Petrovitch terminated the call, and waited until he had finished shaking with rage. He focused on Valentina.

“Forget what I just said. Something else has come up.”

She simply nodded, and climbed back over the barricade. A car was weaving its way up the flyover toward them.

31

картинка 31

A squad of Oshicora security guards met them outside the entrance to the university, dressed in full armor and carrying carbines. They had more hardware dangling from their webbing straps. Sonja was in the middle of them, her normally immaculate hair awry.

“I told you I didn’t need them,” said Petrovitch. He climbed out of the car and stalked across the pavement.

“Sam,” said Sonja. She finally saw him as he’d become, not as he had pretended to be on all the video conversations they’d had. “What have you done?”

“Yeah.
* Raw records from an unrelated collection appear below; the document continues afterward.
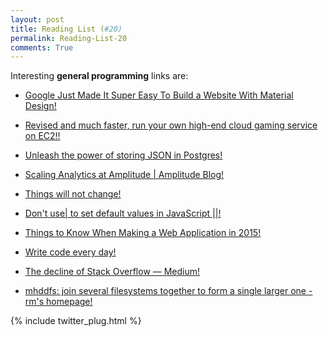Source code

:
 ```yaml
---
layout: post
title: Reading List (#20)
permalink: Reading-List-20
comments: True
---
```



Interesting **general programming** links are:
    
    
* <a href="http://gizmodo.com/google-just-made-it-super-easy-to-build-a-website-with-1716102821" target="_blank">Google Just Made It Super Easy To Build a Website With Material Design!</a>
    
    
* <a href="http://lg.io/2015/07/05/revised-and-much-faster-run-your-own-highend-cloud-gaming-service-on-ec2.html?utm_content=bufferc9732&amp;utm_medium=social&amp;utm_source=twitter.com&amp;utm_campaign=buffer" target="_blank">Revised and much faster, run your own high-end cloud gaming service on EC2!!</a>
    
    
* <a href="http://www.javacodegeeks.com/2015/07/unleash-the-power-of-storing-json-in-postgres.html?utm_content=buffer6225c&amp;utm_medium=social&amp;utm_source=twitter.com&amp;utm_campaign=buffer" target="_blank">Unleash the power of storing JSON in Postgres!</a>
    
    
* <a href="https://amplitude.com/blog/2015/08/25/scaling-analytics-at-amplitude/?utm_content=buffer2b625&amp;utm_medium=social&amp;utm_source=twitter.com&amp;utm_campaign=buffer" target="_blank">Scaling Analytics at Amplitude | Amplitude Blog!</a>
    
    
* <a href="https://tobiastom.name/articles/things-will-not-change?utm_content=buffer29de1&amp;utm_medium=social&amp;utm_source=twitter.com&amp;utm_campaign=buffer" target="_blank">Things will not change!</a>
    
    
* <a href="http://www.codereadability.com/javascript-default-parameters-with-or-operator/?utm_content=buffer1cc0f&amp;utm_medium=social&amp;utm_source=twitter.com&amp;utm_campaign=buffer" target="_blank">Don't use| to set default values in JavaScript ||!</a>
    
    
* <a href="http://blog.venanti.us/web-app-2015/?utm_content=bufferf0238&amp;utm_medium=social&amp;utm_source=twitter.com&amp;utm_campaign=buffer" target="_blank">Things to Know When Making a Web Application in 2015!</a>
    
    
* <a href="https://brett.is/writing/about/write-code-every-day/?hn=1&amp;utm_content=bufferb1c2b&amp;utm_medium=social&amp;utm_source=twitter.com&amp;utm_campaign=buffer" target="_blank">Write code every day!</a>
    
    
* <a href="https://medium.com/@johnslegers/the-decline-of-stack-overflow-7cb69faa575d" target="_blank">The decline of Stack Overflow — Medium!</a>
    
    
* <a href="https://romanrm.net/mhddfs" target="_blank">mhddfs: join several filesystems together to form a single larger one - rm's homepage!</a>
    


{% include twitter_plug.html %}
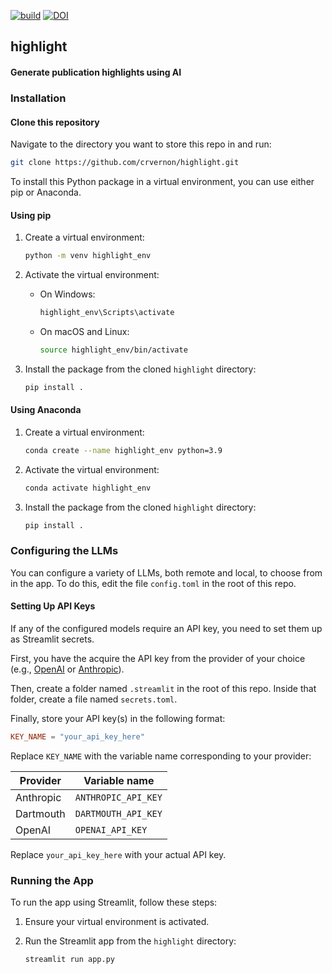 [![build](https://github.com/crvernon/highlight/actions/workflows/build.yml/badge.svg)](https://github.com/crvernon/highlight/actions/workflows/build.yml)
[![DOI](https://zenodo.org/badge/632456925.svg)](https://zenodo.org/doi/10.5281/zenodo.13750915)


## highlight

#### Generate publication highlights using AI

### Installation

#### Clone this repository
Navigate to the directory you want to store this repo in and run:

```bash
git clone https://github.com/crvernon/highlight.git
```

To install this Python package in a virtual environment, you can use either pip or Anaconda.

#### Using pip

1. Create a virtual environment:
    ```bash
    python -m venv highlight_env
    ```

2. Activate the virtual environment:
    - On Windows:
        ```bash
        highlight_env\Scripts\activate
        ```
    - On macOS and Linux:
        ```bash
        source highlight_env/bin/activate
        ```

3. Install the package from the cloned `highlight` directory:
    ```bash
    pip install .
    ```

#### Using Anaconda

1. Create a virtual environment:
    ```bash
    conda create --name highlight_env python=3.9
    ```

2. Activate the virtual environment:
    ```bash
    conda activate highlight_env
    ```

3. Install the package from the cloned `highlight` directory:
    ```bash
    pip install .
    ```

### Configuring the LLMs
You can configure a variety of LLMs, both remote and local, to choose from in the app. To do this, edit the file `config.toml` in the root of this repo.

#### Setting Up API Keys
If any of the configured models require an API key, you need to set them up as Streamlit secrets.

First, you have the acquire the API key from the provider of your choice (e.g., [OpenAI](https://platform.openai.com/api-keys) or [Anthropic](https://console.anthropic.com/settings/keys)).

Then, create a folder named `.streamlit` in the root of this repo. Inside that folder, create a file named `secrets.toml`.

Finally, store your API key(s) in the following format:

```toml
KEY_NAME = "your_api_key_here"
```

Replace `KEY_NAME` with the variable name corresponding to your provider:

| Provider    | Variable name       |
| --------    | -------             |
| Anthropic   | `ANTHROPIC_API_KEY` |
| Dartmouth   | `DARTMOUTH_API_KEY` |
| OpenAI      | `OPENAI_API_KEY`    |


Replace `your_api_key_here` with your actual API key.


### Running the App

To run the app using Streamlit, follow these steps:

1. Ensure your virtual environment is activated.

2. Run the Streamlit app from the `highlight` directory:
    ```bash
    streamlit run app.py
    ```
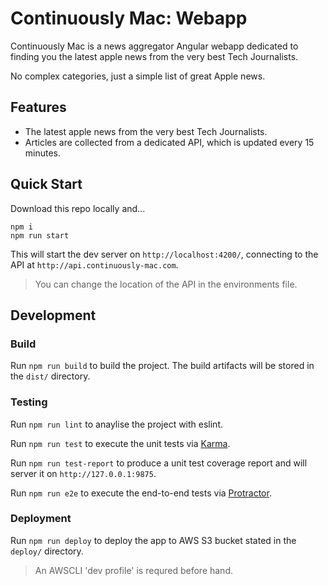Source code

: # Continuously Mac: Webapp

Continuously Mac is a news aggregator Angular webapp dedicated to finding you the latest apple news from the very best Tech Journalists.

No complex categories, just a simple list of great Apple news.

## Features

* The latest apple news from the very best Tech Journalists.
* Articles are collected from a dedicated API, which is updated every 15 minutes.

## Quick Start

Download this repo locally and...

```
npm i
npm run start
```

This will start the dev server on `http://localhost:4200/`, connecting to the API at `http://api.continuously-mac.com`.

> You can change the location of the API in the environments file. 

## Development

### Build

Run `npm run build` to build the project. The build artifacts will be stored in the `dist/` directory.

### Testing

Run `npm run lint` to anaylise the project with eslint.

Run `npm run test` to execute the unit tests via [Karma](https://karma-runner.github.io).

Run `npm run test-report` to produce a unit test coverage report and will server it on `http://127.0.0.1:9875`.

Run `npm run e2e` to execute the end-to-end tests via [Protractor](http://www.protractortest.org/).

### Deployment

Run `npm run deploy` to deploy the app to AWS S3 bucket stated in the `deploy/` directory.

> An AWSCLI 'dev profile' is requred before hand.

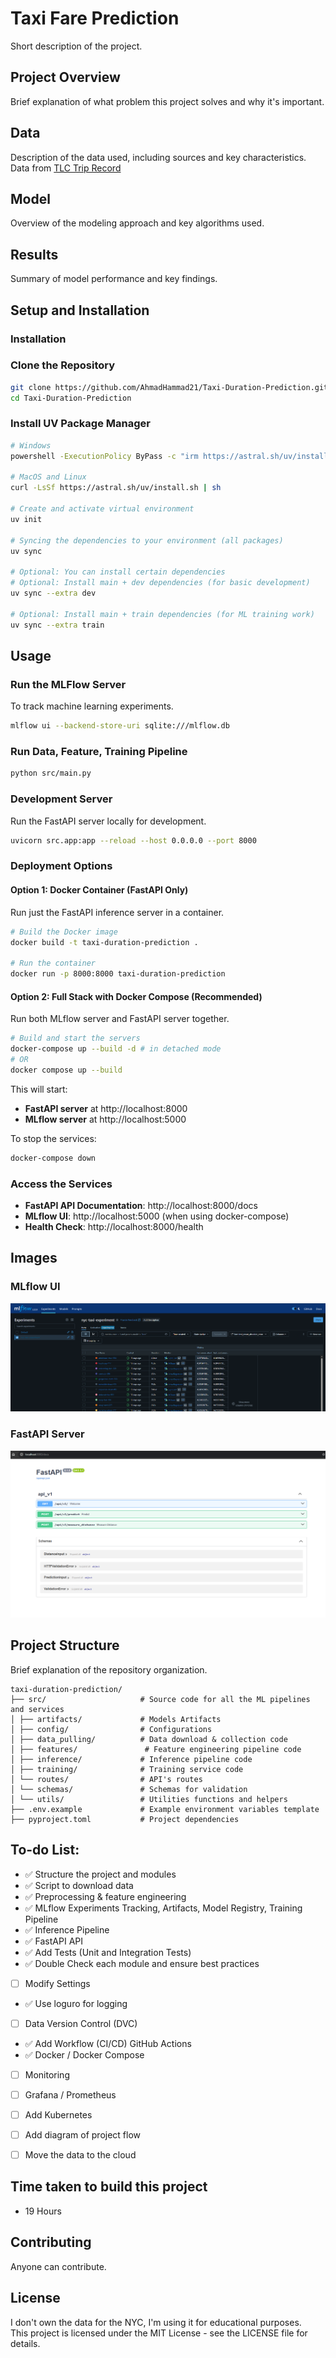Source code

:# Taxi Fare Prediction

Short description of the project.

## Project Overview
Brief explanation of what problem this project solves and why it's important.

## Data
Description of the data used, including sources and key characteristics.
Data from [TLC Trip Record](https://www.nyc.gov/site/tlc/about/tlc-trip-record-data.page)

## Model
Overview of the modeling approach and key algorithms used.

## Results
Summary of model performance and key findings.

## Setup and Installation

### Installation

### Clone the Repository
```bash
git clone https://github.com/AhmadHammad21/Taxi-Duration-Prediction.git
cd Taxi-Duration-Prediction
```

### Install UV Package Manager
```bash
# Windows
powershell -ExecutionPolicy ByPass -c "irm https://astral.sh/uv/install.ps1 | iex"

# MacOS and Linux
curl -LsSf https://astral.sh/uv/install.sh | sh

# Create and activate virtual environment
uv init

# Syncing the dependencies to your environment (all packages)
uv sync

# Optional: You can install certain dependencies
# Optional: Install main + dev dependencies (for basic development)
uv sync --extra dev

# Optional: Install main + train dependencies (for ML training work)
uv sync --extra train
```

## Usage

### Run the MLFlow Server
To track machine learning experiments.
```bash
mlflow ui --backend-store-uri sqlite:///mlflow.db
```

### Run Data, Feature, Training Pipeline
```bash
python src/main.py
```

### Development Server
Run the FastAPI server locally for development.
```bash
uvicorn src.app:app --reload --host 0.0.0.0 --port 8000
```

### Deployment Options

#### Option 1: Docker Container (FastAPI Only)
Run just the FastAPI inference server in a container.

```bash
# Build the Docker image
docker build -t taxi-duration-prediction .

# Run the container
docker run -p 8000:8000 taxi-duration-prediction
```

#### Option 2: Full Stack with Docker Compose (Recommended)
Run both MLflow server and FastAPI server together.

```bash
# Build and start the servers
docker-compose up --build -d # in detached mode
# OR 
docker compose up --build 
```

This will start:
- **FastAPI server** at http://localhost:8000
- **MLflow server** at http://localhost:5000

To stop the services:
```bash
docker-compose down
```

### Access the Services

- **FastAPI API Documentation**: http://localhost:8000/docs
- **MLflow UI**: http://localhost:5000 (when using docker-compose)
- **Health Check**: http://localhost:8000/health


## Images

### MLflow UI

![MLflow UI](images/mlflow_ui.png)

### FastAPI Server

![FastAPI Server](images/fastapi_server.png)

## Project Structure
Brief explanation of the repository organization.
```
taxi-duration-prediction/
├── src/                     # Source code for all the ML pipelines and services
│ ├── artifacts/             # Models Artifacts
│ ├── config/                # Configurations
│ ├── data_pulling/          # Data download & collection code
│ ├── features/               # Feature engineering pipeline code
│ ├── inference/             # Inference pipeline code
│ ├── training/              # Training service code
│ └── routes/                # API's routes
│ └── schemas/               # Schemas for validation
│ └── utils/                 # Utilities functions and helpers
├── .env.example             # Example environment variables template
├── pyproject.toml           # Project dependencies
```

## To-do List:
- ✅ Structure the project and modules
- ✅ Script to download data
- ✅ Preprocessing & feature engineering
- ✅ MLflow Experiments Tracking, Artifacts, Model Registry, Training Pipeline
- ✅ Inference Pipeline
- ✅ FastAPI API
- ✅ Add Tests (Unit and Integration Tests)
- ✅ Double Check each module and ensure best practices
- [ ] Modify Settings
- ✅ Use loguro for logging
- [ ] Data Version Control (DVC)
- ✅ Add Workflow (CI/CD) GitHub Actions
- ✅ Docker / Docker Compose
- [ ] Monitoring
- [ ] Grafana / Prometheus
- [ ] Add Kubernetes
- [ ] Add diagram of project flow
- [ ] Move the data to the cloud


## Time taken to build this project
- 19 Hours

## Contributing
Anyone can contribute.

## License
I don't own the data for the NYC, I'm using it for educational purposes.  
This project is licensed under the MIT License - see the LICENSE file for details.
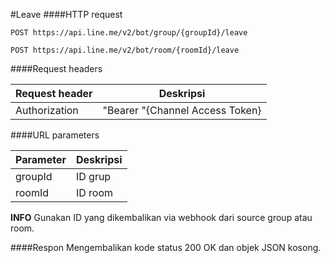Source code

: #Leave
####HTTP request
```
POST https://api.line.me/v2/bot/group/{groupId}/leave

POST https://api.line.me/v2/bot/room/{roomId}/leave
```

####Request headers

Request header | Deskripsi
--- | ---
Authorization | "Bearer "{Channel Access Token}

####URL parameters

Parameter | Deskripsi
--- | ---
groupId | ID grup
roomId | ID room

**INFO** Gunakan ID yang dikembalikan via webhook dari source group atau room.

####Respon
Mengembalikan kode status 200 OK dan objek JSON kosong.

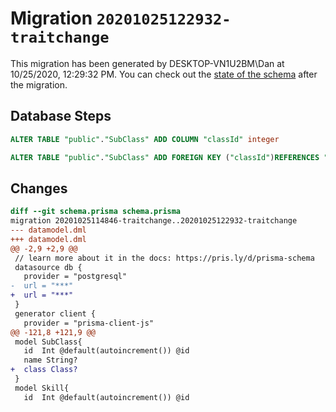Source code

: # Migration `20201025122932-traitchange`

This migration has been generated by DESKTOP-VN1U2BM\Dan at 10/25/2020, 12:29:32 PM.
You can check out the [state of the schema](./schema.prisma) after the migration.

## Database Steps

```sql
ALTER TABLE "public"."SubClass" ADD COLUMN "classId" integer   

ALTER TABLE "public"."SubClass" ADD FOREIGN KEY ("classId")REFERENCES "public"."Class"("id") ON DELETE SET NULL ON UPDATE CASCADE
```

## Changes

```diff
diff --git schema.prisma schema.prisma
migration 20201025114846-traitchange..20201025122932-traitchange
--- datamodel.dml
+++ datamodel.dml
@@ -2,9 +2,9 @@
 // learn more about it in the docs: https://pris.ly/d/prisma-schema
 datasource db {
   provider = "postgresql"
-  url = "***"
+  url = "***"
 }
 generator client {
   provider = "prisma-client-js"
@@ -121,8 +121,9 @@
 model SubClass{
   id  Int @default(autoincrement()) @id
   name String?
+  class Class?
 }
 model Skill{
   id  Int @default(autoincrement()) @id
```



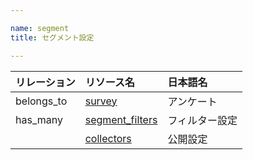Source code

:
 ```yaml
---

name: segment
title: セグメント設定

---
```


|リレーション|リソース名|日本語名|
|:---|:---|:---|
|belongs_to|[survey](#survey)|アンケート|
|has_many|[segment_filters](#segment_filter)|フィルター設定|
||[collectors](#collector)|公開設定|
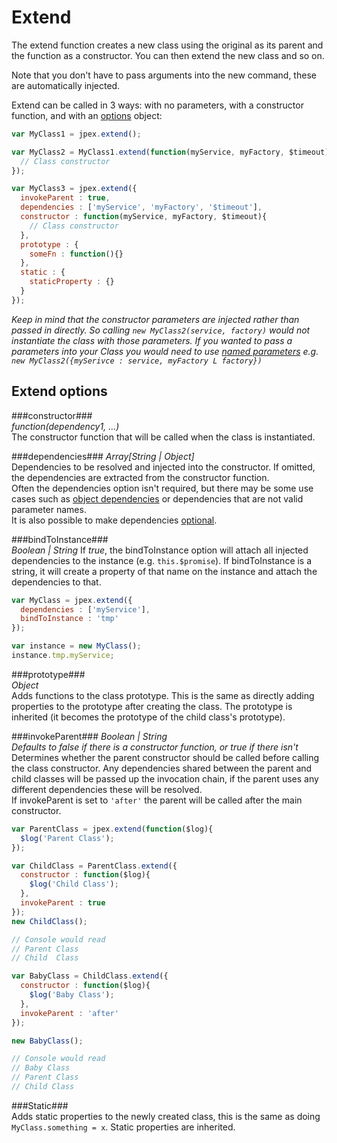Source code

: Extend
======
The extend function creates a new class using the original as its parent and the function as a constructor. You can then extend the new class and so on.

Note that you don't have to pass arguments into the new command, these are automatically injected.

Extend can be called in 3 ways: with no parameters, with a constructor function, and with an [options](#extend-options) object:

```javascript
var MyClass1 = jpex.extend();

var MyClass2 = MyClass1.extend(function(myService, myFactory, $timeout){
  // Class constructor
});

var MyClass3 = jpex.extend({
  invokeParent : true,
  dependencies : ['myService', 'myFactory', '$timeout'],
  constructor : function(myService, myFactory, $timeout){
    // Class constructor
  },
  prototype : {
    someFn : function(){}
  },
  static : {
    staticProperty : {}
  }
});
```

*Keep in mind that the constructor parameters are injected rather than passed in directly. So calling `new MyClass2(service, factory)` would not instantiate the class with those parameters. If you wanted to pass a parameters into your Class you would need to use [named parameters](./named-params') e.g. `new MyClass2({mySerivce : service, myFactory L factory})`*

Extend options
--------------

###constructor###  
*function(dependency1, ...)*  
The constructor function that will be called when the class is instantiated.

###dependencies###
*Array[String | Object]*  
Dependencies to be resolved and injected into the constructor. If omitted, the dependencies are extracted from the constructor function.    
Often the dependencies option isn't required, but there may be some use cases such as [object dependencies](#object-dependencies) or dependencies that are not valid parameter names.  
It is also possible to make dependencies [optional](#optional-dependencies).  

###bindToInstance###  
*Boolean | String*
If *true*, the bindToInstance option will attach all injected dependencies to the instance (e.g. `this.$promise`). If bindToInstance is a string, it will create a property of that name on the instance and attach the dependencies to that.
```javascript
var MyClass = jpex.extend({
  dependencies : ['myService'],
  bindToInstance : 'tmp'
});

var instance = new MyClass();
instance.tmp.myService;
```

###prototype###  
*Object*  
Adds functions to the class prototype. This is the same as directly adding properties to the prototype after creating the class. The prototype is inherited (it becomes the prototype of the child class's prototype).

###invokeParent###
*Boolean | String*  
*Defaults to false if there is a constructor function, or true if there isn't*  
Determines whether the parent constructor should be called before calling the class constructor. Any dependencies shared between the parent and child classes will be passed up the invocation chain, if the parent uses any different dependencies these will be resolved.  
If invokeParent is set to `'after'` the parent will be called after the main constructor.
```javascript
var ParentClass = jpex.extend(function($log){
  $log('Parent Class');
});

var ChildClass = ParentClass.extend({
  constructor : function($log){
    $log('Child Class');
  },
  invokeParent : true
});
new ChildClass();

// Console would read
// Parent Class
// Child  Class

var BabyClass = ChildClass.extend({
  constructor : function($log){
    $log('Baby Class');
  },
  invokeParent : 'after'
});

new BabyClass();

// Console would read
// Baby Class
// Parent Class
// Child Class
```

###Static###  
Adds static properties to the newly created class, this is the same as doing `MyClass.something = x`. Static properties are inherited.
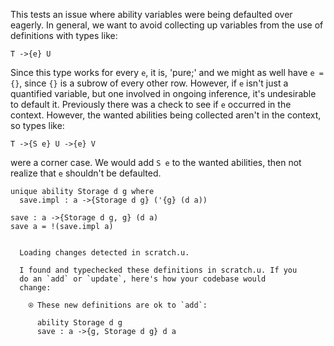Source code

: 
This tests an issue where ability variables were being defaulted over
eagerly. In general, we want to avoid collecting up variables from the
use of definitions with types like:

    T ->{e} U

Since this type works for every `e`, it is, 'pure;' and we might as
well have `e = {}`, since `{}` is a subrow of every other row.
However, if `e` isn't just a quantified variable, but one involved in
ongoing inference, it's undesirable to default it. Previously there
was a check to see if `e` occurred in the context. However, the wanted
abilities being collected aren't in the context, so types like:

    T ->{S e} U ->{e} V

were a corner case. We would add `S e` to the wanted abilities, then
not realize that `e` shouldn't be defaulted.

```unison
unique ability Storage d g where
  save.impl : a ->{Storage d g} ('{g} (d a))

save : a ->{Storage d g, g} (d a)
save a = !(save.impl a)
```

```ucm

  Loading changes detected in scratch.u.

  I found and typechecked these definitions in scratch.u. If you
  do an `add` or `update`, here's how your codebase would
  change:
  
    ⍟ These new definitions are ok to `add`:
    
      ability Storage d g
      save : a ->{g, Storage d g} d a

```
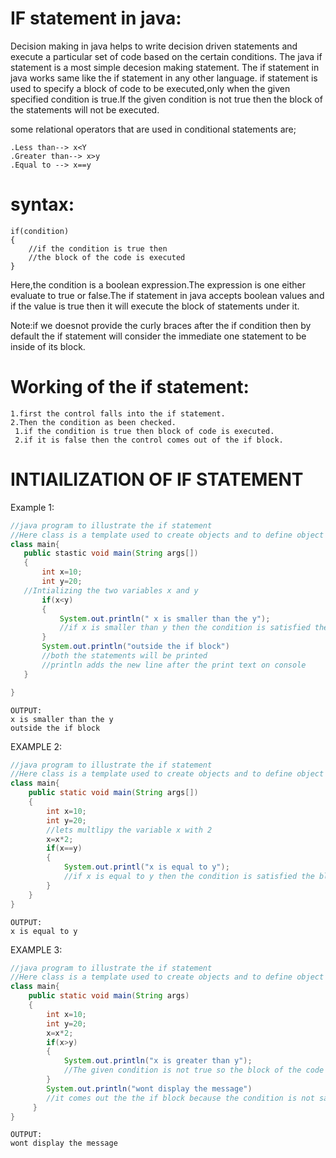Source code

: # IF statement in java:

 Decision making in java helps to write decision driven statements and execute a particular set of code based on the certain conditions.
 The java if statement is a most simple decesion making statement.
 The if statement in java works same like the if statement in any other language.
 if statement is used to specify a block of code to be executed,only when the given specified 
 condition is true.If the given condition is not true then the block of the statements will not be executed.

 some relational operators that are used in conditional statements are;
 ```
 .Less than--> x<Y
 .Greater than--> x>y
 .Equal to --> x==y
 ```

# syntax:

```
if(condition)
{
    //if the condition is true then
    //the block of the code is executed
}
```

Here,the condition is a boolean expression.The expression is one either evaluate to true or false.The if statement in java accepts boolean values and if the value is true then it will execute the block of statements under it.

Note:if we doesnot provide the curly braces after the if condition then by default the if statement will consider the immediate one statement to be inside of its block.

# Working of the if statement:
```
1.first the control falls into the if statement.
2.Then the condition as been checked.
 1.if the condition is true then block of code is executed.
 2.if it is false then the control comes out of the if block.
 ```

# INTIAILIZATION OF IF STATEMENT

 Example 1:
 ```java
//java program to illustrate the if statement 
 //Here class is a template used to create objects and to define object datatypes and methods.
class main{
    public stastic void main(String args[])
    {
        int x=10;
        int y=20;
    //Intializing the two variables x and y
        if(x<y)
        {
            System.out.println(" x is smaller than the y");
            //if x is smaller than y then the condition is satisfied the block of the code executed
        }
        System.out.println("outside the if block")
        //both the statements will be printed 
        //println adds the new line after the print text on console
    }

}
```
```
OUTPUT:
x is smaller than the y
outside the if block 
```

EXAMPLE 2:
```java
//java program to illustrate the if statement 
//Here class is a template used to create objects and to define object datatypes and methods
class main{
    public static void main(String args[])
    {
        int x=10;
        int y=20;
        //lets multlipy the variable x with 2
        x=x*2;
        if(x==y)
        {
            System.out.printl("x is equal to y");
            //if x is equal to y then the condition is satisfied the block of the code executed
        }
    }
}
```
```
OUTPUT:
x is equal to y
```

EXAMPLE 3:
```java
//java program to illustrate the if statement 
//Here class is a template used to create objects and to define object datatypes and methods
class main{
    public static void main(String args)
    {
        int x=10;
        int y=20;
        x=x*2;
        if(x>y)
        {
            System.out.println("x is greater than y");
            //The given condition is not true so the block of the code is not executed 
        }
        System.out.println("wont display the message")
        //it comes out the the if block because the condition is not satisfied
     }
}
```
```
OUTPUT:
wont display the message
```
In Russia, the medical experiments have you.” He spread his arms wide and parted the guards. Valentina followed in his wake, cocking her rifle and sneering disdainfully at the unbloodied poseurs.

He pushed at the doors to the foyer: they were self-opening, and although they still had power, they weren’t opening to anyone. It was a moment’s work to hack them, and they flew aside. He marched across the tiled concourse. At the start of the week, that place had echoed to the ludicrous scrum that had accompanied his scientific discovery. Now, it rang only to tramping boots and the muted rattles of military equipment.

At the foot of the stairs, he turned. “Wait here.”

Sonja put her hands on her hips. “Sam, Sorenson’s going to kill you.”

“She’s going to try,” he corrected. He pulled out the tank major’s side-arm and pulled the slide. “Your crew will wait right here, and they will not interfere. I’m doing this on my own.”

“She’s going with you, isn’t she?” Sonja pointed at Valentina.

“She’s my right arm. Neither of us has a choice whether she comes with me.”

“Well, I’m coming too.”

Petrovitch turned his camera on her, and judged how much damage she could do to his fragile psyche in the time it took to get to his lab.

“Only up to the door, then.” He started up the stairs. “Tell me about the Americans.”

“Publicly, there’s not going to be a change in policy. You, me, everyone involved, is a member of the terrorist organization the New Machine Jihad, which is as stupid as it sounds but their foreign policy doesn’t do nuanced. Privately, the President will not sign any further Executive Orders against us. I think that means we can ignore the saber-rattling for now.”

“That promise is as meaningless as it sounds if we don’t know what Executive Orders he’s signed already.”

“It was the best I could do!”

“Then you have to do better. Yobany stos, Sonja. The art of leadership is delegation: your father understood that. If you don’t think playing hardball with the Yanks is your thing, find someone else who’ll go back for a third time and threaten to cut Mackensie’s yajtza off. I’ve handed you half a city; do not lose it. If you screw up, the AI has nowhere to go. Old man Oshicora’s work, pfft. Gone.”